Topological insulators are a recently discovered class of materials with fascinating properties: while the inside of the solid is insulating, fundamental symmetry considerations require the surfaces to be metallic^1,2,3,4,5,6. The metallic surface states show an unconventional spin texture^7,8, electron dynamics^9,10,11,12 and stability. Recently, surfaces with only a single Dirac cone dispersion have received particular attention^{8,13,14,15,16,17,18}. These are predicted to play host to a number of novel physical phenomena such as Majorana fermions¹⁹, magnetic monopoles²⁰ and unconventional superconductivity²¹. Such effects will mostly occur when the topological surface state lies in close proximity to a magnetic or electric field, a (superconducting) metal, or if the material is in a confined geometry. The realisation of novel phenomena, but also the exploitation of the topological metallic states, will thus necessarily require the interfacing of topological insulators with other materials.
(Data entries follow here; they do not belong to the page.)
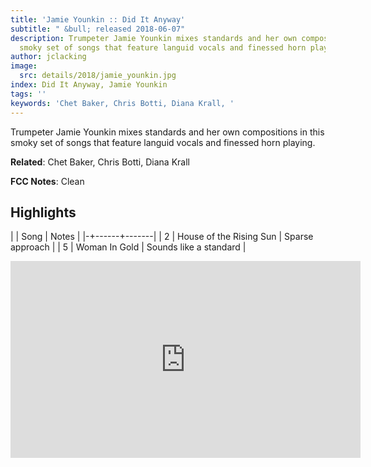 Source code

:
 ```yaml
---
title: 'Jamie Younkin :: Did It Anyway'
subtitle: " &bull; released 2018-06-07"
description: Trumpeter Jamie Younkin mixes standards and her own compositions in this
  smoky set of songs that feature languid vocals and finessed horn playing.
author: jclacking
image:
  src: details/2018/jamie_younkin.jpg
index: Did It Anyway, Jamie Younkin
tags: ''
keywords: 'Chet Baker, Chris Botti, Diana Krall, '
---
```

Trumpeter Jamie Younkin mixes standards and her own compositions in this smoky set of songs that feature languid vocals and finessed horn playing.<!--more-->

**Related**: Chet Baker, Chris Botti, Diana Krall

**FCC Notes**: Clean

## Highlights

| | Song | Notes |
|-+------+-------|
| 2 | House of the Rising Sun | Sparse approach |
| 5 | Woman In Gold | Sounds like a standard |

<div class="tlo-detail-video"><iframe width="560" height="315" src="https://www.youtube.com/embed/m396IpgjdiI" frameborder="0" allow="autoplay; encrypted-media" allowfullscreen></iframe></div>


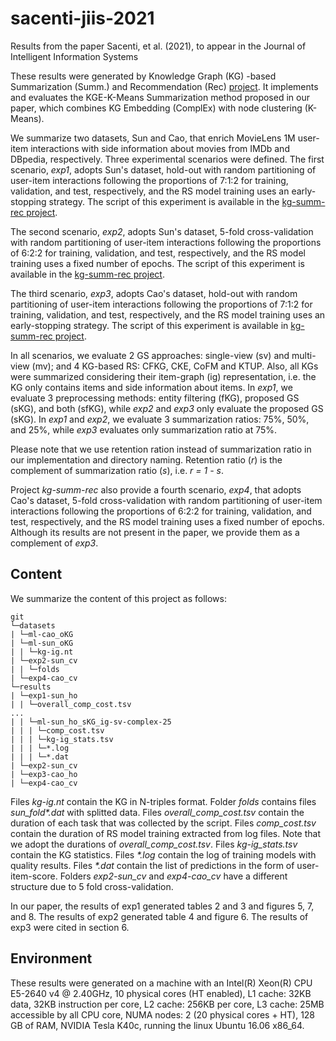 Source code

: # sacenti-jiis-2021
Results from the paper Sacenti, et al. (2021), to appear in the Journal of Intelligent Information Systems

These results were generated by Knowledge Graph (KG) -based Summarization (Summ.) and Recommendation (Rec) [project](https://github.com/juarezsacenti/kg-summ-rec).
It implements and evaluates the KGE-K-Means Summarization method proposed in our paper, which combines KG Embedding (ComplEx) with node clustering (K-Means).

We summarize two datasets, Sun and Cao, that enrich MovieLens 1M user-item interactions with side information about movies from IMDb and DBpedia, respectively.
Three experimental scenarios were defined. The first scenario, <em>exp1</em>, adopts Sun's dataset, hold-out with random partitioning of user-item interactions following the proportions of 7:1:2 for training, validation, and test, respectively, and the RS model training uses an early-stopping strategy. The script of this experiment is available in the [kg-summ-rec project](https://github.com/juarezsacenti/kg-summ-rec/examples/Sacenti-JIIS2021-revised/run_exp1-sun_ho_complex.sh).

The second scenario, <em>exp2</em>, adopts Sun's dataset, 5-fold cross-validation with random partitioning of user-item interactions following the proportions of 6:2:2 for training, validation, and test, respectively, and the RS model training uses a fixed number of epochs. The script of this experiment is available in the [kg-summ-rec project](https://github.com/juarezsacenti/kg-summ-rec/examples/Sacenti-JIIS2021-revised/run_exp2-sun_cv_complex.sh).

The third scenario, <em>exp3</em>, adopts Cao's dataset, hold-out with random partitioning of user-item interactions following the proportions of 7:1:2 for training, validation, and test, respectively, and the RS model training uses an early-stopping strategy. The script of this experiment is available in [kg-summ-rec project](https://github.com/juarezsacenti/kg-summ-rec/examples/Sacenti-JIIS2021-revised/run_exp3-cao_ho_complex.sh).

In all scenarios, we evaluate 2 GS approaches: single-view (sv) and multi-view (mv); and 4 KG-based RS: CFKG, CKE, CoFM and KTUP. Also, all KGs were summarized considering their item-graph (ig) representation, i.e. the KG only contains items and side information about items. In <em>exp1</em>, we evaluate 3 preprocessing methods: entity filtering (fKG), proposed GS (sKG), and both (sfKG), while <em>exp2</em> and <em>exp3</em> only evaluate the proposed GS (sKG). In <em>exp1</em> and <em>exp2</em>, we evaluate 3 summarization ratios: 75%, 50%, and 25%, while <em>exp3</em> evaluates only summarization ratio at 75%.

Please note that we use retention ration instead of summarization ratio in our implementation and directory naming. Retention ratio (<em>r</em>) is the complement of summarization ratio (<em>s</em>), i.e. <em>r = 1 - s</em>.

Project <em>kg-summ-rec</em> also provide a fourth scenario, <em>exp4</em>, that adopts Cao's dataset, 5-fold cross-validation with random partitioning of user-item interactions following the proportions of 6:2:2 for training, validation, and test, respectively, and the RS model training uses a fixed number of epochs. Although its results are not present in the paper, we provide them as a complement of <em>exp3</em>.


## Content

We summarize the content of this project as follows:

```
git
└─datasets
| └─ml-cao_oKG
| └─ml-sun_oKG
| | └─kg-ig.nt
| └─exp2-sun_cv
| | └─folds
| └─exp4-cao_cv
└─results
| └─exp1-sun_ho
| | └─overall_comp_cost.tsv
...
| | └─ml-sun_ho_sKG_ig-sv-complex-25
| | | └─comp_cost.tsv
| | | └─kg-ig_stats.tsv
| | | └─*.log
| | | └─*.dat
| └─exp2-sun_cv
| └─exp3-cao_ho
| └─exp4-cao_cv
```

Files <em>kg-ig.nt</em> contain the KG in N-triples format. Folder <em>folds</em> contains files <em>sun\_fold\*.dat</em> with splitted data. 
Files <em>overall\_comp\_cost.tsv</em> contain the duration of each task that was collected by the script. Files <em>comp\_cost.tsv</em> contain the duration of RS model training extracted from log files. Note that we adopt the durations of <em>overall\_comp\_cost.tsv</em>.
Files <em>kg-ig\_stats.tsv</em> contain the KG statistics. Files <em>\*.log</em> contain the log of training models with quality results. Files <em>\*.dat</em> contain the list of predictions in the form of user-item-score. Folders <em>exp2-sun\_cv</em> and <em>exp4-cao_cv</em> have a different structure due to 5 fold cross-validation.

In our paper, the results of exp1 generated tables 2 and 3 and figures 5, 7, and 8. The results of exp2 generated table 4 and figure 6. The results of exp3 were cited in section 6.

## Environment
These results were generated on a machine with an Intel(R) Xeon(R) CPU E5-2640 v4 @ 2.40GHz, 10 physical cores (HT enabled), L1 cache: 32KB data, 32KB instruction per core, L2 cache: 256KB per core, L3 cache: 25MB accessible by all CPU core, NUMA nodes: 2 (20 physical cores + HT), 128 GB of RAM, NVIDIA Tesla K40c, running the linux Ubuntu 16.06 x86_64.

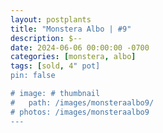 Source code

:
 ```yaml
---
layout: postplants
title: "Monstera Albo | #9"
description: $--
date: 2024-06-06 00:00:00 -0700
categories: [monstera, albo]
tags: [sold, 4" pot]
pin: false

# image: # thumbnail
#   path: /images/monsteraalbo9/
# photos: /images/monsteraalbo9
---
```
In general, the introduction of such an interface will lead to an energy change (a bending) of the electronic bands in its vicinity, either caused by the presence of intrinsic surface/interface states or due to characteristic extrinsic defects, impurities or applied electric fields. It is essential to understand such effects not only for realising practical device applications, but also for correct interpretation of the results of surface-sensitive spectroscopic probes such as angle-resolved photoemission (ARPES) or scanning-tunnelling microscopy, which have become instrumental in the study of topological insulators.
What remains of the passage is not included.